*Requirement:*
The entries below must be restated word for word.

(Source data)
--- START ---

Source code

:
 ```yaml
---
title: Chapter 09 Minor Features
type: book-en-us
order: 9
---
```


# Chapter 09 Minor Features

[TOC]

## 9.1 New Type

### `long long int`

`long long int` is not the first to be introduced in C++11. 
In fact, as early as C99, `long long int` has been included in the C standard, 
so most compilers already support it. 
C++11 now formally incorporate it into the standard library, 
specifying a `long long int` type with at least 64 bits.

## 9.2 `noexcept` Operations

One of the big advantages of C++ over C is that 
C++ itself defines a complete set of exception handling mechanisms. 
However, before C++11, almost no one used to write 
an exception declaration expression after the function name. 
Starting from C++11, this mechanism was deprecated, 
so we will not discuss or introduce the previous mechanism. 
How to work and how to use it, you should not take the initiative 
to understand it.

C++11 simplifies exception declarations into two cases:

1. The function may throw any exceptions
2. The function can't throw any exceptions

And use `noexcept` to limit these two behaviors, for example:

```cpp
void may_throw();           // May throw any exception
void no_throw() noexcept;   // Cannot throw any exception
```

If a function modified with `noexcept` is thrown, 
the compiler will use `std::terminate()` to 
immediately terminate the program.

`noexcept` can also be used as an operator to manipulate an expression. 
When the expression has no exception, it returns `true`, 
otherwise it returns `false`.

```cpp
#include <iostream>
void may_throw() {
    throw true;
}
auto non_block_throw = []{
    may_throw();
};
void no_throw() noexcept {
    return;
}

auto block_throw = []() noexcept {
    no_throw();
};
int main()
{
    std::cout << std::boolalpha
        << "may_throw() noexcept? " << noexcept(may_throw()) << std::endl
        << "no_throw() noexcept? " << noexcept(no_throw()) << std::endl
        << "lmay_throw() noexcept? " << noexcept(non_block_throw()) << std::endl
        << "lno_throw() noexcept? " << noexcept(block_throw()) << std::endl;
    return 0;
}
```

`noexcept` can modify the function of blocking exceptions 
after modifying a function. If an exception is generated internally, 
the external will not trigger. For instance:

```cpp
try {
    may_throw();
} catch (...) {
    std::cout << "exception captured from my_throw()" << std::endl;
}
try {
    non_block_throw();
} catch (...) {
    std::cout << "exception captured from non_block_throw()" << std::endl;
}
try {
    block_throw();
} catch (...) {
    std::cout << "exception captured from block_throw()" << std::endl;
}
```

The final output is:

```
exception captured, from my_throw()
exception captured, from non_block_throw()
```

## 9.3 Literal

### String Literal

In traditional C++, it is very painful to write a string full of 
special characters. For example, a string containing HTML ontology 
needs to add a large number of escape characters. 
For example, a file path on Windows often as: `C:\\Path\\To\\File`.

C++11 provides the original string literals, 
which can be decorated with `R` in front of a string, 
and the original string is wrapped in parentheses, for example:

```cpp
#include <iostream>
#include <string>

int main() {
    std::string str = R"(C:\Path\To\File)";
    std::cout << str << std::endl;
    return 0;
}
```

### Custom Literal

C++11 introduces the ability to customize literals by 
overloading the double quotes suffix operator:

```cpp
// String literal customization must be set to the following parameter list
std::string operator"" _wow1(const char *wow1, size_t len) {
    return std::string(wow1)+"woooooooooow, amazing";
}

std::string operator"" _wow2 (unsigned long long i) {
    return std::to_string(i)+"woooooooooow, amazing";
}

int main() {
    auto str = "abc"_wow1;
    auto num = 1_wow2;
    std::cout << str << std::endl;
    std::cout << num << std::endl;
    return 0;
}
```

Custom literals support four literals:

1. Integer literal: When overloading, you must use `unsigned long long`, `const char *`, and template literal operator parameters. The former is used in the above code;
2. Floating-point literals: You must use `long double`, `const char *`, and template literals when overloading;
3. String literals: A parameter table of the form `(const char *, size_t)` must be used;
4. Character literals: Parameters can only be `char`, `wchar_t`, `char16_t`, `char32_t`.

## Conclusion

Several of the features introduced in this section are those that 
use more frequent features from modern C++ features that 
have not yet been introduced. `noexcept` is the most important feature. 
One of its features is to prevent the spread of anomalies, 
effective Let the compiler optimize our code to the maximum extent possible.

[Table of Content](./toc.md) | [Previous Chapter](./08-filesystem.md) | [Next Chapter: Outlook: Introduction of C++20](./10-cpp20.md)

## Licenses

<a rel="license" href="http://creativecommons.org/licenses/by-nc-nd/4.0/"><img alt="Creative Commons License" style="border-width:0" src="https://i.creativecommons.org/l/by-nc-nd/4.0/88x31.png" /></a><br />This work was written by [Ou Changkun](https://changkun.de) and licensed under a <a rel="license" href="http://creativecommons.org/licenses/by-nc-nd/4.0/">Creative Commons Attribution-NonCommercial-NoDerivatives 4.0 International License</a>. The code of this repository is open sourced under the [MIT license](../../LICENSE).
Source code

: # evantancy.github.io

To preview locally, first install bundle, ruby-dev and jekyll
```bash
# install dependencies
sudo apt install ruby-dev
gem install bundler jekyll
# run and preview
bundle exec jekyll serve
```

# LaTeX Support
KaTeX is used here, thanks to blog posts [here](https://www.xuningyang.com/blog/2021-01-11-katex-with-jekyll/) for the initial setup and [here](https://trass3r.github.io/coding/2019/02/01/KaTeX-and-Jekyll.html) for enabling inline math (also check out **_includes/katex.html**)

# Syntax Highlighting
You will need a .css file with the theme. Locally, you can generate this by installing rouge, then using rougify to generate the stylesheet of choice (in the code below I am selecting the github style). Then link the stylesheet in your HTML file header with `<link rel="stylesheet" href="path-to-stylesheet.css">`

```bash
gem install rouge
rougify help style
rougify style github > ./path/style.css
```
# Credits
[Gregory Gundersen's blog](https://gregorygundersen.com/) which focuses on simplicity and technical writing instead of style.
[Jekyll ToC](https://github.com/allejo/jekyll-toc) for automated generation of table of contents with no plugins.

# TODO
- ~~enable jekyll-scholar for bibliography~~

--- END ---

*Solved exercise:*
Source code

:
 ```yaml
---
title: Chapter 09 Minor Features
type: book-en-us
order: 9
---
```


# Chapter 09 Minor Features

[TOC]

## 9.1 New Type

### `long long int`

`long long int` is not the first to be introduced in C++11. 
In fact, as early as C99, `long long int` has been included in the C standard, 
so most compilers already support it. 
C++11 now formally incorporate it into the standard library, 
specifying a `long long int` type with at least 64 bits.

## 9.2 `noexcept` Operations

One of the big advantages of C++ over C is that 
C++ itself defines a complete set of exception handling mechanisms. 
However, before C++11, almost no one used to write 
an exception declaration expression after the function name. 
Starting from C++11, this mechanism was deprecated, 
so we will not discuss or introduce the previous mechanism. 
How to work and how to use it, you should not take the initiative 
to understand it.

C++11 simplifies exception declarations into two cases:

1. The function may throw any exceptions
2. The function can't throw any exceptions

And use `noexcept` to limit these two behaviors, for example:

```cpp
void may_throw();           // May throw any exception
void no_throw() noexcept;   // Cannot throw any exception
```

If a function modified with `noexcept` is thrown, 
the compiler will use `std::terminate()` to 
immediately terminate the program.

`noexcept` can also be used as an operator to manipulate an expression. 
When the expression has no exception, it returns `true`, 
otherwise it returns `false`.

```cpp
#include <iostream>
void may_throw() {
    throw true;
}
auto non_block_throw = []{
    may_throw();
};
void no_throw() noexcept {
    return;
}

auto block_throw = []() noexcept {
    no_throw();
};
int main()
{
    std::cout << std::boolalpha
        << "may_throw() noexcept? " << noexcept(may_throw()) << std::endl
        << "no_throw() noexcept? " << noexcept(no_throw()) << std::endl
        << "lmay_throw() noexcept? " << noexcept(non_block_throw()) << std::endl
        << "lno_throw() noexcept? " << noexcept(block_throw()) << std::endl;
    return 0;
}
```

`noexcept` can modify the function of blocking exceptions 
after modifying a function. If an exception is generated internally, 
the external will not trigger. For instance:

```cpp
try {
    may_throw();
} catch (...) {
    std::cout << "exception captured from my_throw()" << std::endl;
}
try {
    non_block_throw();
} catch (...) {
    std::cout << "exception captured from non_block_throw()" << std::endl;
}
try {
    block_throw();
} catch (...) {
    std::cout << "exception captured from block_throw()" << std::endl;
}
```

The final output is:

```
exception captured, from my_throw()
exception captured, from non_block_throw()
```

## 9.3 Literal

### String Literal

In traditional C++, it is very painful to write a string full of 
special characters. For example, a string containing HTML ontology 
needs to add a large number of escape characters. 
For example, a file path on Windows often as: `C:\\Path\\To\\File`.

C++11 provides the original string literals, 
which can be decorated with `R` in front of a string, 
and the original string is wrapped in parentheses, for example:

```cpp
#include <iostream>
#include <string>

int main() {
    std::string str = R"(C:\Path\To\File)";
    std::cout << str << std::endl;
    return 0;
}
```

### Custom Literal

C++11 introduces the ability to customize literals by 
overloading the double quotes suffix operator:

```cpp
// String literal customization must be set to the following parameter list
std::string operator"" _wow1(const char *wow1, size_t len) {
    return std::string(wow1)+"woooooooooow, amazing";
}

std::string operator"" _wow2 (unsigned long long i) {
    return std::to_string(i)+"woooooooooow, amazing";
}

int main() {
    auto str = "abc"_wow1;
    auto num = 1_wow2;
    std::cout << str << std::endl;
    std::cout << num << std::endl;
    return 0;
}
```

Custom literals support four literals:

1. Integer literal: When overloading, you must use `unsigned long long`, `const char *`, and template literal operator parameters. The former is used in the above code;
2. Floating-point literals: You must use `long double`, `const char *`, and template literals when overloading;
3. String literals: A parameter table of the form `(const char *, size_t)` must be used;
4. Character literals: Parameters can only be `char`, `wchar_t`, `char16_t`, `char32_t`.

## Conclusion

Several of the features introduced in this section are those that 
use more frequent features from modern C++ features that 
have not yet been introduced. `noexcept` is the most important feature. 
One of its features is to prevent the spread of anomalies, 
effective Let the compiler optimize our code to the maximum extent possible.

[Table of Content](./toc.md) | [Previous Chapter](./08-filesystem.md) | [Next Chapter: Outlook: Introduction of C++20](./10-cpp20.md)

## Licenses

<a rel="license" href="http://creativecommons.org/licenses/by-nc-nd/4.0/"><img alt="Creative Commons License" style="border-width:0" src="https://i.creativecommons.org/l/by-nc-nd/4.0/88x31.png" /></a><br />This work was written by [Ou Changkun](https://changkun.de) and licensed under a <a rel="license" href="http://creativecommons.org/licenses/by-nc-nd/4.0/">Creative Commons Attribution-NonCommercial-NoDerivatives 4.0 International License</a>. The code of this repository is open sourced under the [MIT license](../../LICENSE).
Source code

: # evantancy.github.io

To preview locally, first install bundle, ruby-dev and jekyll
```bash
# install dependencies
sudo apt install ruby-dev
gem install bundler jekyll
# run and preview
bundle exec jekyll serve
```

# LaTeX Support
KaTeX is used here, thanks to blog posts [here](https://www.xuningyang.com/blog/2021-01-11-katex-with-jekyll/) for the initial setup and [here](https://trass3r.github.io/coding/2019/02/01/KaTeX-and-Jekyll.html) for enabling inline math (also check out **_includes/katex.html**)

# Syntax Highlighting
You will need a .css file with the theme. Locally, you can generate this by installing rouge, then using rougify to generate the stylesheet of choice (in the code below I am selecting the github style). Then link the stylesheet in your HTML file header with `<link rel="stylesheet" href="path-to-stylesheet.css">`

```bash
gem install rouge
rougify help style
rougify style github > ./path/style.css
```
# Credits
[Gregory Gundersen's blog](https://gregorygundersen.com/) which focuses on simplicity and technical writing instead of style.
[Jekyll ToC](https://github.com/allejo/jekyll-toc) for automated generation of table of contents with no plugins.

# TODO
- ~~enable jekyll-scholar for bibliography~~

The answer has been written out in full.